Tarihi Şahsiyetler

Emanullah Han Kimdir, Hayatı, Hakkında Bilgi

Emânullah Han (1892-1960) Afganistan hükümdarı (1919-1929).

2 Haziran 1892’de doğdu. Habîbullah Han’ın üçüncü oğludur. Babasının 20 Şu­bat 1919’da bir suikast neticesinde öl­dürülmesi üzerine ordunun ve milliyetçi gençlerin desteğiyle amcası Nasrullah ve ağabeyi İnâyetullah’ı bertaraf ederek Afgan tahtına geçti( 28 Şubat 1919). Bir müddet sonra da İngilizler’e karşı Afga­nistan’ın bağımsızlığını ilân etti. İngiliz­ler bunu tanımayarak savaşa girdiler. 8 Ağustos 1919’da imzalanan Ravalpindi Antlaşması İle İngilizler de Afganistan’ın bağımsızlığını zımnen tanıdılar. Onun dö­neminde 28 Şubat 1921’de Rusya ile. 1 Mart 1921’de Türkiye Büyük Millet Mec­lisi hükümetiyle dostluk ve iş birliği ant­laşmaları imzalandı. Bu arada İtalya, Fransa ve İran’la da iyi ilişkiler kuruldu. Aynı yıl Muhammed Velî Han başkanlı­ğındaki bir elçilik heyeti Amerika Birle­şik Devletleri’ni ziyaret ederek siyasî ve diplomatik alanda iş birliği çağrısında bulundu. Fakat bundan müşahhas bir netice elde edilemedi. İngilizler’le yapı­lan uzun müzakereler, 22 Kasım 1921 ‘-de imzalanan dostluk antlaşmasıyla so­nuçlandı.
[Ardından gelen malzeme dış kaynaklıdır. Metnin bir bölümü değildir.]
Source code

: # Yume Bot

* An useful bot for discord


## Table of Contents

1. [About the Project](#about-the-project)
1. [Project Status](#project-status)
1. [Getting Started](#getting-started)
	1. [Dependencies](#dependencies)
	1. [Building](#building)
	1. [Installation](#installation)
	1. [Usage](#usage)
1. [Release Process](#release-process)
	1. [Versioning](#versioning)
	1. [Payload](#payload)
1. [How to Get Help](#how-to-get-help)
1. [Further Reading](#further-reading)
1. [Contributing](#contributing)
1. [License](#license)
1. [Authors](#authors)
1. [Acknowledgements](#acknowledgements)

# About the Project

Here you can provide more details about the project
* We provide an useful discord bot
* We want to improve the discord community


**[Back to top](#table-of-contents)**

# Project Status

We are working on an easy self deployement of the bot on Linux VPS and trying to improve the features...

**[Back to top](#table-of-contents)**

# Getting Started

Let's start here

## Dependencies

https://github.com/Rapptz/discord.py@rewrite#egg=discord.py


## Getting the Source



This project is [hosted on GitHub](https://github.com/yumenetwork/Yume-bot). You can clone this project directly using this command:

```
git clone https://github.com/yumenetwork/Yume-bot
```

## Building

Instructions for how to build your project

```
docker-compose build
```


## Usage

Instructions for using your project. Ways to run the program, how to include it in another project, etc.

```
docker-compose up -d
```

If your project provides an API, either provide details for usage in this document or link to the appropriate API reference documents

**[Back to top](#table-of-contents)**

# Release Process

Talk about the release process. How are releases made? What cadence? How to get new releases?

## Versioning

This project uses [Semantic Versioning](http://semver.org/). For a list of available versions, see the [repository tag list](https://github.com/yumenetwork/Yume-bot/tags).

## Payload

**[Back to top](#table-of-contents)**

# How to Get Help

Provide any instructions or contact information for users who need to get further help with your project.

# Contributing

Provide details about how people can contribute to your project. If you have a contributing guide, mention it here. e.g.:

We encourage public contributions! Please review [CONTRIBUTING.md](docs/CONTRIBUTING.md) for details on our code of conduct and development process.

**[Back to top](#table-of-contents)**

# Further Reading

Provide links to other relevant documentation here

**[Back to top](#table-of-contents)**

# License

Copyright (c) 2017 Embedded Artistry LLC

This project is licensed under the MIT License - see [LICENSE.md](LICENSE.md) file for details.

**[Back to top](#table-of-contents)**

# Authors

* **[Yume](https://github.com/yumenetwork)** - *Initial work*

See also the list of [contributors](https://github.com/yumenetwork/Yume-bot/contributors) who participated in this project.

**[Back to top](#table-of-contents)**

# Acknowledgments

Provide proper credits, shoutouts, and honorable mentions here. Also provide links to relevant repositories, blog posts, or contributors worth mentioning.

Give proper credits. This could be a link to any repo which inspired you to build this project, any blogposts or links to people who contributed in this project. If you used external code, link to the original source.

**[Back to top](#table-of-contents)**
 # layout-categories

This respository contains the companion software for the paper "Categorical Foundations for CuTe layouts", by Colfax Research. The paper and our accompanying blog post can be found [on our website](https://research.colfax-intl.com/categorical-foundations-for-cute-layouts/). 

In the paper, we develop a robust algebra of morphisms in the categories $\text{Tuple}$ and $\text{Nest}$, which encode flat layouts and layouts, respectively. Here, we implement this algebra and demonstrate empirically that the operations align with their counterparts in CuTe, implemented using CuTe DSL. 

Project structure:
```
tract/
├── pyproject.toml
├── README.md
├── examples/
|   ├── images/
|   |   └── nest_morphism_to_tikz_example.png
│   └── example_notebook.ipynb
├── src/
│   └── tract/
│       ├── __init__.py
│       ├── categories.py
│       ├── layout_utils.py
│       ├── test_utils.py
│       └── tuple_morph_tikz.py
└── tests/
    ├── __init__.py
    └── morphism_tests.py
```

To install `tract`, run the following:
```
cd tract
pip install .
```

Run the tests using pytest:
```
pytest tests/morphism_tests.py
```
Emânullah Han, hükümdarlığının ilk yıllarından itibaren Mahmud Beg Tarzî’nin milliyetçi ve modernist düşünce­lerinin etkisi altında kaldı. 1924’te onun kızı Süreyya ile evlendi. Panislâmist bir politika takip ederek Hint ve Orta Asya müslümanlarıyla yakından ilgilendi. Af­ganistan’ın liderliğinde Buhara ve Hîve ile Orta Asya federasyonu kurmak için çalıştı. Fakat Ruslar’ın Türkistan’ı kont­rol altına almaları yüzünden bu projesi­ni gerçekleştiremedi.

Türk-Afgan ittifakı çerçevesinde Tür­kiye’den ülkesine subay, doktor ve eği­timci davet eden Emânullah Han, Ata­türk inkılâplarını örnek alarak bu ele­manların yardımıyla büyük reformlara girişti. Ancak dışarıdan elde ettiği yar­dımları fakir Afganistan için lüks sayı­labilecek pahalı yatırımlara harcaması, orduyu zayıf tutması ve İslâmî âdetlere sıkı sıkıya bağlı olan Afgan halkını, özel­likle de kadınları Avrupalılar gibi giyin­meye mecbur etmesi halkın büyük tep­kisine sebep oldu. Aralık 1927’de çıktı­ğı Hindistan, Avrupa, Sovyetler Birliği ve Türkiye seyahatinden Temmuz 1928’de döndükten sonra modernleşme hare­ketine hız vermesi, muhafazakâr züm­relerin ve bazı kabilelerin ona karşı ha­rekete geçmesine yol açtı. Beççe-i Saka adlı bir eşkıya Kabil’i kuşattı(Ocak 1929) ve Emânullah Kandehar’a kaçmak zo­runda kaldı. 14 Ocak 1929’da ağabeyi İnâyetullah Han lehine tahtan feragat etti. Ancak İnâyetullah Han da Beççe-i Saka karşısında tutunamadı, Beççe Ka­bil’e girerek kendini II. Habîbullah Han unvanıyla hükümdar ilân etti. Emânullah Han 24 Ocak 1929″da tahtını ele ge­çirmek üzere yeni bir harekâta girişti. Bazı kabilelerin desteğini sağladıysa da Rusya ve İngiltere’den istediği yardımı elde edemeyince harekâtını yarıda ke­sip geri döndü ve 23 Mayıs 1929’da Hin­distan’a kaçtı. 22 Haziran’da Bombay’­dan Roma’ya gitti. 26 Nisan 1960’ta İtal­ya’da (veya İsviçre’nin Zürih şehrinde) öl­dü. Cenazesi ülkesine getirilerek Celâlâbâd’da toprağa verildi.